Chevron Corp. said Tuesday it will reduce its workforce by 2,000 this year and cut the staff further in 2011 as part of an announced restructuring that will focus more on upstream operations and less on refining and marketing.

Chevron, which made the announcements at the company’s annual analyst meeting, also said it plans to take bids on some of its European assets, as well as properties in the Caribbean and some Central American countries.

“Chevron has held a long-term view favoring aggressive upstream investment, and the company is poised for another decade of upstream growth,” said Chevron CEO John Watson. “We expect a substantial production increase mid-decade as our portfolio shifts toward natural gas and Asia.”

Watson’s goal is to raise gas and oil production 1% this year from output at new wells in the Gulf of Mexico, Angola and Brazil. The San Ramon, CA-based major is spending almost $60 million a day to fund its exploration program, he said.

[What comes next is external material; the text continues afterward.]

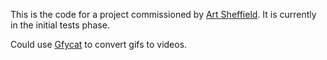This is the code for a project commissioned by [Art Sheffield](http://www.artsheffield.org/listings/art-sheffield-2016-up-down-top-bottom-strange-and-charm/). It is currently in the initial tests phase.

Could use [Gfycat](https://gfycat.com/api) to convert gifs to videos.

George Kirkland, executive vice president, Global Upstream and Gas, told analysts that the company’s oil and gas production increased 7% in 2009 because of the start-up of some big projects.

“This placed us first among competitors,” Kirkland said. “We added 1.1 billion bbl of net proved reserves, replacing 112% of our production. Over the past 10 years, our reserve replacement exceeds 100%.”

The environment for refining and marketing is expected to be challenging for the next several years.

“We intend to further concentrate our downstream portfolio in North America and Asia-Pacific,” said Mike Wirth, Chevron’s executive vice president for global downstream. “These are markets in which we have our greatest competitive strength.”